— Aucunement. Elle a chanté la messe on ne peut mieux. Grandeur, sainteté, beauté angélique ! Il me semblait que je n’étais plus sur cette terre, mais au ciel, parmi les élus de Dieu. Et je n’ai pu retenir mes larmes, et je n’étais pas seul, lorsque le pape a élevé le saint ciboire…
— De quoi donc est mort le cardinal Michiele ? demanda le nouvel ambassadeur de France.
— D’avoir bu ou mangé des choses contraires à son estomac, répondit à mi-voix don Juan Lopes, Espagnol de naissance comme la plupart des familiers d’Alexandre VI.
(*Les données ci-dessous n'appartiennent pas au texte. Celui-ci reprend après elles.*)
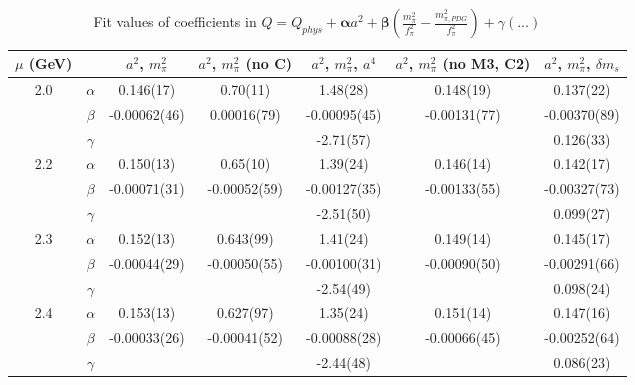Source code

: \documentclass[12pt]{extarticle}
\begin{document}
\begin{table}[h!]
\begin{center}
\begin{tabular}{|c c|c|c|c|c|c|}
\hline
$\mu$ (GeV) &  & $a^2$, $m_\pi^2$& $a^2$, $m_\pi^2$ (no C)& $a^2$, $m_\pi^2$, $a^4$& $a^2$, $m_\pi^2$ (no M3, C2)& $a^2$, $m_\pi^2$, $\delta m_s$\\
\hline
\multirow{3}{0.5in}{2.0} & $\alpha$ & 0.146(17)& 0.70(11)& 1.48(28)& 0.148(19)& 0.137(22)\\
 & $\beta$ & -0.00062(46)& 0.00016(79)& -0.00095(45)& -0.00131(77)& -0.00370(89)\\
 & $\gamma$ &  &  & -2.71(57)&  & 0.126(33)\\
\hline
\multirow{3}{0.5in}{2.2} & $\alpha$ & 0.150(13)& 0.65(10)& 1.39(24)& 0.146(14)& 0.142(17)\\
 & $\beta$ & -0.00071(31)& -0.00052(59)& -0.00127(35)& -0.00133(55)& -0.00327(73)\\
 & $\gamma$ &  &  & -2.51(50)&  & 0.099(27)\\
\hline
\multirow{3}{0.5in}{2.3} & $\alpha$ & 0.152(13)& 0.643(99)& 1.41(24)& 0.149(14)& 0.145(17)\\
 & $\beta$ & -0.00044(29)& -0.00050(55)& -0.00100(31)& -0.00090(50)& -0.00291(66)\\
 & $\gamma$ &  &  & -2.54(49)&  & 0.098(24)\\
\hline
\multirow{3}{0.5in}{2.4} & $\alpha$ & 0.153(13)& 0.627(97)& 1.35(24)& 0.151(14)& 0.147(16)\\
 & $\beta$ & -0.00033(26)& -0.00041(52)& -0.00088(28)& -0.00066(45)& -0.00252(64)\\
 & $\gamma$ &  &  & -2.44(48)&  & 0.086(23)\\
\hline
\end{tabular}
\caption{Fit values of coefficients in $Q = Q_{phys} + \mathbf{\alpha} a^2 + \mathbf{\beta}\left(\frac{m_\pi^2}{f_\pi^2}-\frac{m_{\pi,PDG}^2}{f_\pi^2}\right) + \gamma(\ldots)$}
\end{center}
\end{table}




















\clearpage
\end{document}
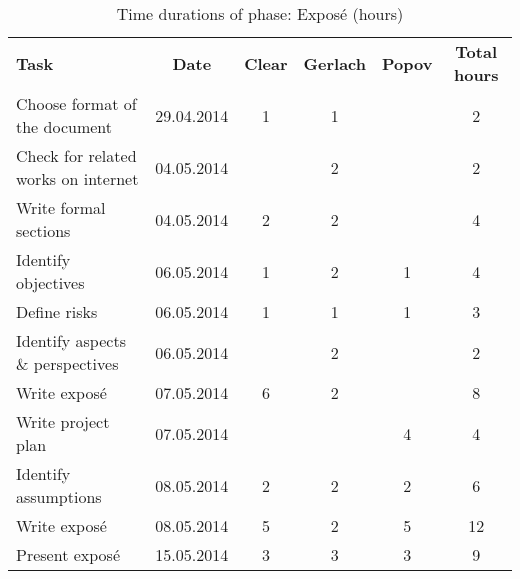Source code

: \begin{table}[H]
\renewcommand{\arraystretch}{1.6}
\begin{threeparttable}

  \caption{Time durations of phase: Expos\'{e} (hours)}
  
  \begin{tabular}{p{3cm} c|c c c| c}
      \textbf{Task} & \textbf{Date}& \textbf{Clear} & \textbf{Gerlach} & \textbf{Popov} & \textbf{Total hours} \\
		Choose format of the document
        				& 29.04.2014 & 1 	& 1 	& 	 	& 2  \\                 	  Check for related works on internet
                        & 04.05.2014 & 		& 2		&		& 2  \\
        Write formal sections 
                        & 04.05.2014 & 2 	& 2 	&  		& 4 \\ 
        Identify objectives
        				& 06.05.2014 & 1 	& 2 	& 1 	& 4 \\ 
        Define risks
        				& 06.05.2014 & 1 	& 1 	& 1 	& 3 \\ 
        Identify aspects \& perspectives
        				& 06.05.2014 &  	& 2 	&   	& 2 \\ 
        Write expos\'{e}& 07.05.2014 & 6	& 2		&  		& 8\\ 
        Write project plan
        				& 07.05.2014 &  	&  		& 4 	& 4 \\ 
        Identify assumptions
        				& 08.05.2014 & 2	& 2		& 2		& 6 \\
        Write expos\'{e}& 08.05.2014 & 5	& 2		& 5 	& 12  \\ 
        
        Present expos\'{e}
        				& 15.05.2014 & 3	& 3		& 3		& 9 \\

  \end{tabular}

\end{threeparttable}

\end{table}

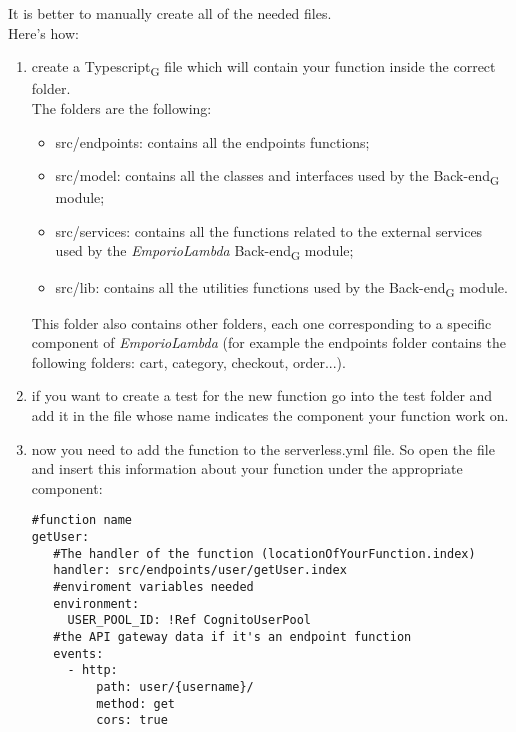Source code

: It is better to manually create all of the needed files.\\
Here's how:
\begin{enumerate}
\item create a Typescript\textsubscript{G} file which will contain your function inside the correct folder.\\The folders are the following:
\begin{itemize}
\item src/endpoints: contains all the endpoints functions;
\item src/model: contains all the classes and interfaces used by the Back-end\textsubscript{G} module;
\item src/services: contains all the functions related to the external services used by the \textit{EmporioLambda} Back-end\textsubscript{G} module;
\item src/lib: contains all the utilities functions used by the Back-end\textsubscript{G} module.
\end{itemize}
This folder also contains other folders, each one corresponding to a specific component of \textit{EmporioLambda} (for example the endpoints folder contains the following folders: cart, category, checkout, order...). 
\item if you want to create a test for the new function go into the test folder and add it in the file whose name indicates the component your function work on.
\item now you need to add the function to the serverless.yml file. So open the file and insert this information about your function under the appropriate component:
\begin{lstlisting}
#function name
getUser:
   #The handler of the function (locationOfYourFunction.index)
   handler: src/endpoints/user/getUser.index
   #enviroment variables needed
   environment:
     USER_POOL_ID: !Ref CognitoUserPool
   #the API gateway data if it's an endpoint function
   events:
     - http:
         path: user/{username}/
         method: get
         cors: true
\end{lstlisting}
\end{enumerate}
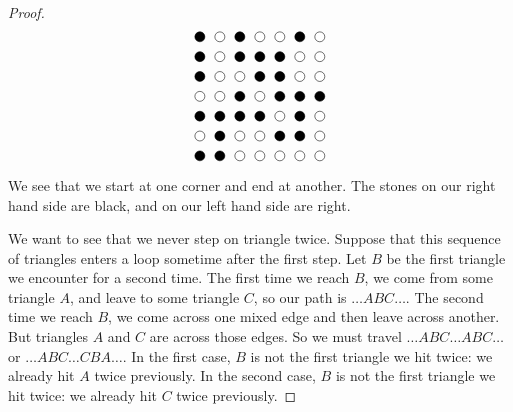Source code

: \begin{proof}
\[\begin{tikzpicture}[scale=.5]
{}
\draw[black,fill=black] (0,0) circle (.25cm);
\draw[black,fill=white] (0,1) circle (.25cm);
\draw[black,fill=black] (0,2) circle (.25cm);
\draw[black,fill=white] (0,3) circle (.25cm);
\draw[black,fill=black] (0,4) circle (.25cm);
\draw[black,fill=black] (0,5) circle (.25cm);
\draw[black,fill=black] (0,6) circle (.25cm);
\draw[black,fill=black] (1,0) circle (.25cm);
\draw[black,fill=black] (1,1) circle (.25cm);
\draw[black,fill=black] (1,2) circle (.25cm);
\draw[black,fill=white] (1,3) circle (.25cm);
\draw[black,fill=white] (1,4) circle (.25cm);
\draw[black,fill=white] (1,5) circle (.25cm);
\draw[black,fill=white] (1,6) circle (.25cm);
\draw[black,fill=white] (2,0) circle (.25cm);
\draw[black,fill=white] (2,1) circle (.25cm);
\draw[black,fill=black] (2,2) circle (.25cm);
\draw[black,fill=black] (2,3) circle (.25cm);
\draw[black,fill=white] (2,4) circle (.25cm);
\draw[black,fill=black] (2,5) circle (.25cm);
\draw[black,fill=black] (2,6) circle (.25cm);
\draw[black,fill=white] (3,0) circle (.25cm);
\draw[black,fill=white] (3,1) circle (.25cm);
\draw[black,fill=black] (3,2) circle (.25cm);
\draw[black,fill=white] (3,3) circle (.25cm);
\draw[black,fill=black] (3,4) circle (.25cm);
\draw[black,fill=black] (3,5) circle (.25cm);
\draw[black,fill=white] (3,6) circle (.25cm);
\draw[black,fill=white] (4,0) circle (.25cm);
\draw[black,fill=black] (4,1) circle (.25cm);
\draw[black,fill=white] (4,2) circle (.25cm);
\draw[black,fill=black] (4,3) circle (.25cm);
\draw[black,fill=black] (4,4) circle (.25cm);
\draw[black,fill=black] (4,5) circle (.25cm);
\draw[black,fill=white] (4,6) circle (.25cm);
\draw[black,fill=white] (5,0) circle (.25cm);
\draw[black,fill=black] (5,1) circle (.25cm);
\draw[black,fill=black] (5,2) circle (.25cm);
\draw[black,fill=black] (5,3) circle (.25cm);
\draw[black,fill=white] (5,4) circle (.25cm);
\draw[black,fill=white] (5,5) circle (.25cm);
\draw[black,fill=black] (5,6) circle (.25cm);
\draw[black,fill=white] (6,0) circle (.25cm);
\draw[black,fill=white] (6,1) circle (.25cm);
\draw[black,fill=white] (6,2) circle (.25cm);
\draw[black,fill=black] (6,3) circle (.25cm);
\draw[black,fill=white] (6,4) circle (.25cm);
\draw[black,fill=white] (6,5) circle (.25cm);
\draw[black,fill=white] (6,6) circle (.25cm);
\end{tikzpicture}
\]
We see that we start at one corner and end at another.
The stones on our right hand side are black, and on our left hand side are right.

We want to see that we never step on triangle twice.
Suppose that this sequence of triangles enters a loop sometime after the first step.
Let \(B\) be the first triangle we encounter for a second time.
The first time we reach \(B\), we come from some triangle \(A\), and leave to some triangle \(C\), so our path is \(\dots ABC\dots\).
The second time we reach \(B\), we come across one mixed edge and then leave across another.
But triangles \(A\) and \(C\) are across those edges.
So we must travel \(\dots ABC\dots ABC\dots\) or \(\dots ABC\dots CBA\dots\).
In the first case, \(B\) is not the first triangle we hit twice: we already hit \(A\) twice previously.
In the second case, \(B\) is not the first triangle we hit twice: we already hit \(C\) twice previously.


\end{proof}
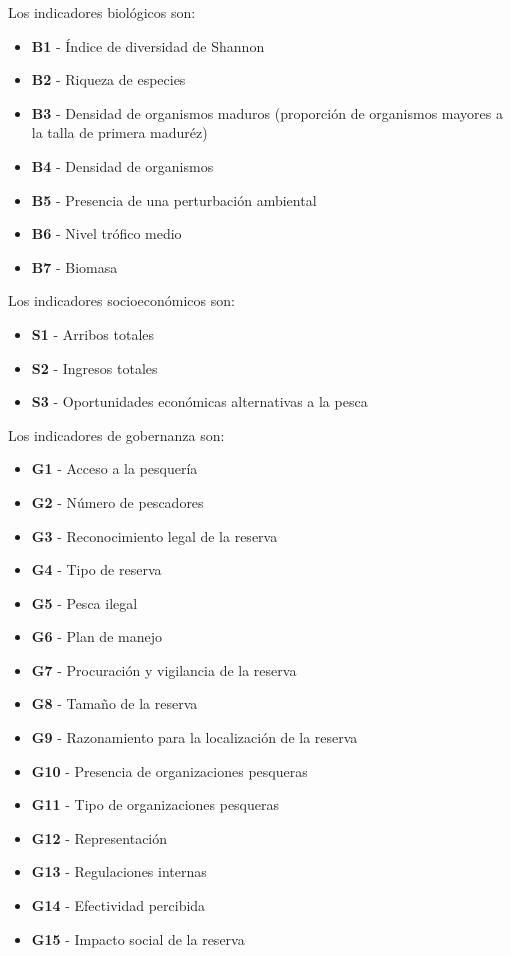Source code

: \documentclass[]{krantz}
\providecommand{\tightlist}{%
  \setlength{\itemsep}{0pt}\setlength{\parskip}{0pt}}
\begin{document}
Los indicadores biológicos son:

\begin{itemize}
\tightlist
\item
  \textbf{B1} - Índice de diversidad de Shannon
\item
  \textbf{B2} - Riqueza de especies
\item
  \textbf{B3} - Densidad de organismos maduros (proporción de organismos
  mayores a la talla de primera maduréz)
\item
  \textbf{B4} - Densidad de organismos
\item
  \textbf{B5} - Presencia de una perturbación ambiental
\item
  \textbf{B6} - Nivel trófico medio
\item
  \textbf{B7} - Biomasa
\end{itemize}

Los indicadores socioeconómicos son:

\begin{itemize}
\tightlist
\item
  \textbf{S1} - Arribos totales
\item
  \textbf{S2} - Ingresos totales
\item
  \textbf{S3} - Oportunidades económicas alternativas a la pesca
\end{itemize}

Los indicadores de gobernanza son:

\begin{itemize}
\tightlist
\item
  \textbf{G1} - Acceso a la pesquería
\item
  \textbf{G2} - Número de pescadores
\item
  \textbf{G3} - Reconocimiento legal de la reserva
\item
  \textbf{G4} - Tipo de reserva
\item
  \textbf{G5} - Pesca ilegal
\item
  \textbf{G6} - Plan de manejo
\item
  \textbf{G7} - Procuración y vigilancia de la reserva
\item
  \textbf{G8} - Tamaño de la reserva
\item
  \textbf{G9} - Razonamiento para la localización de la reserva
\item
  \textbf{G10} - Presencia de organizaciones pesqueras
\item
  \textbf{G11} - Tipo de organizaciones pesqueras
\item
  \textbf{G12} - Representación
\item
  \textbf{G13} - Regulaciones internas
\item
  \textbf{G14} - Efectividad percibida
\item
  \textbf{G15} - Impacto social de la reserva
\end{itemize}
\end{document}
— On assure, murmura Beltrando, que vendredi, le lendemain de la mort de Michiele, Sa Sainteté a refusé de recevoir l’ambassadeur d’Espagne qu’il attendait avec une vive impatience, donnant pour prétexte la peine que lui avait causée la mort du cardinal.
Les assistants échangèrent un rapide coup d’œil.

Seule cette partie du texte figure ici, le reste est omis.